ÖPP-Projekte wurden in der Vergangenheit gerne als besonders kostengünstig beworben. Doch zumindest Kredite waren für den Staat schon zum Projektstart 2008 deutlich günstiger als für private Unternehmen. Im Schnitt kostete die Refinanzierung den Bund im Jahr 2008 rund 4,1 Prozent. Wäre das A1-Projekt zu diesem Satz finanziert worden, so hätte das den Berechnungen zufolge Zinskosten von gut 140 Millionen Euro gespart.

"ÖPP-Projekte im Straßenbau sind die moderne Form des Raubrittertums", kommentiert Grünen-Politiker Kindler die Zahlen. "Der Staat wird von den Privaten nach Strich und Faden über den Tisch gezogen und das sogar mit Zustimmung der Bundesregierung." Von 30-prozentigen Renditen könnten "kleine Unternehmen nur träumen".

Das Bundesverkehrsministerium von Alexander Dobrindt (CSU) musste mittlerweile einräumen, dass der private Autobahnbetreiber Pansuevia an der A8 eine weitere Millionenklage eingereicht hat. Dennoch verteidigt Dobrindt die ÖPP-Modelle als sinnvoll.
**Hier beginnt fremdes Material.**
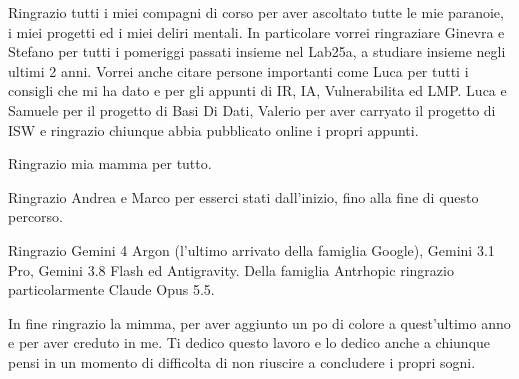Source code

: Ringrazio tutti i miei compagni di corso per aver ascoltato tutte le mie paranoie, i miei progetti ed i miei deliri mentali.
In particolare vorrei ringraziare Ginevra e Stefano per tutti i pomeriggi passati insieme nel Lab25a, a studiare insieme negli ultimi 2 anni.
Vorrei anche citare persone importanti come Luca per tutti i consigli che mi ha dato e per gli appunti di IR, IA, Vulnerabilita ed LMP. Luca e Samuele per il progetto di Basi Di Dati, Valerio per aver carryato il progetto di ISW
e ringrazio chiunque abbia pubblicato online i propri appunti.

Ringrazio mia mamma per tutto.

Ringrazio Andrea e Marco per esserci stati dall'inizio, fino alla fine di questo percorso.

Ringrazio Gemini 4 Argon (l'ultimo arrivato della famiglia Google), Gemini 3.1 Pro, Gemini 3.8 Flash ed Antigravity. Della famiglia Antrhopic ringrazio particolarmente Claude Opus 5.5.

In fine ringrazio la mimma, per aver aggiunto un po di colore a quest'ultimo anno e per aver creduto in me. Ti dedico questo lavoro e lo dedico anche a chiunque pensi in un momento di difficolta di non riuscire a concludere i propri sogni.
Dass sie rentabler seien, hat jedoch auch der Bundesrechnungshof schon mehrfach bezweifelt.

Die Rechnungsprüfer haben ein seltenes Privileg: Sie erhalten Einblick in die ÖPP-Verträge, die der Öffentlichkeit bis heute verschlossen sind. Auch dieser Informationsmangel macht die Zahlen in der Klageschrift so interessant.
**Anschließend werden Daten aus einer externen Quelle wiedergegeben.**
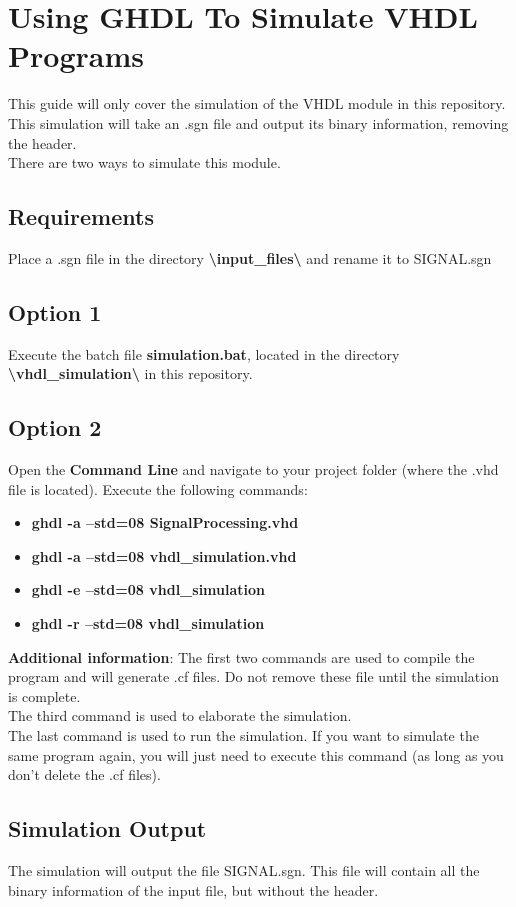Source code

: \section{Using GHDL To Simulate VHDL Programs}
This guide will only cover the simulation of the VHDL module in this repository.\\
This simulation will take an .sgn file and output its binary information, removing the header.\\
There are two ways to simulate this module.
\subsection{Requirements}
Place a .sgn file in the directory \textbf{\textbackslash{}input\_files\textbackslash{}} and rename it to SIGNAL.sgn
 
\subsection{Option 1}
Execute the batch file \textbf{simulation.bat}, located in the directory \textbf{\textbackslash{}vhdl\_simulation\textbackslash{}} in this repository.

\subsection{Option 2}
Open the \textbf{Command Line} and navigate to your project folder (where the .vhd file is located).
Execute the following commands:
\begin{itemize}
  \item[] \textbf{ghdl -a --std=08 SignalProcessing.vhd}
  \item[] \textbf{ghdl -a --std=08 vhdl\_simulation.vhd}
  \item[] \textbf{ghdl -e --std=08 vhdl\_simulation}
  \item[] \textbf{ghdl -r --std=08 vhdl\_simulation}
\end{itemize}
\textbf{Additional information}: The first two commands are used to compile the program and will generate .cf files. Do not remove these file until the simulation is complete.\\
The third command is used to elaborate the simulation.\\
The last command is used to run the simulation. If you want to simulate the same program again, you will just need to execute this command (as long as you don't delete the .cf files).

\subsection{Simulation Output}
The simulation will output the file SIGNAL.sgn. This file will contain all the binary information of the input file, but without the header.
Eine zentrale Frage aber bleibt weiter offen: Welche Vereinbarungen zur Vergütung aus der Lkw-Maut hat der Bund mit den Privaten im Detail geschlossen und wie realistisch waren sie? Die Grafik in der Klageschrift beruht auf einem Basisszenario. Die darin angenommene Verkehrsentwicklung hätte den Angaben zufolge genügend Mauteinnahmen generiert, um den nötigen Schuldendienst um 20 Prozent zu übertreffen. Selbst in einem ebenfalls berechneten "Low-Case-Szenario" mit deutlich weniger Verkehr hätten die Einnahmen noch reichen sollen.

Doch es kam anders. A1 Mobil nimmt laut Klageschrift "nun schon seit Jahren wesentlich weniger ein, als dies zulässigerweise bei Vertragsschluss von beiden Parteien erwartet werden durfte". Absehbar war das angeblich nicht. Der Zusammenbruch der US-Investmentbank Lehman Brothers im Jahr 2008 und die folgende Weltwirtschaftskrise hätten zu einem Rückgang des Lkw-Verkehrs geführt, der "bis dato unvorstellbar" gewesen sei.

Auf schriftliche und telefonische Anfragen reagierte A1 Mobil am Freitag nicht.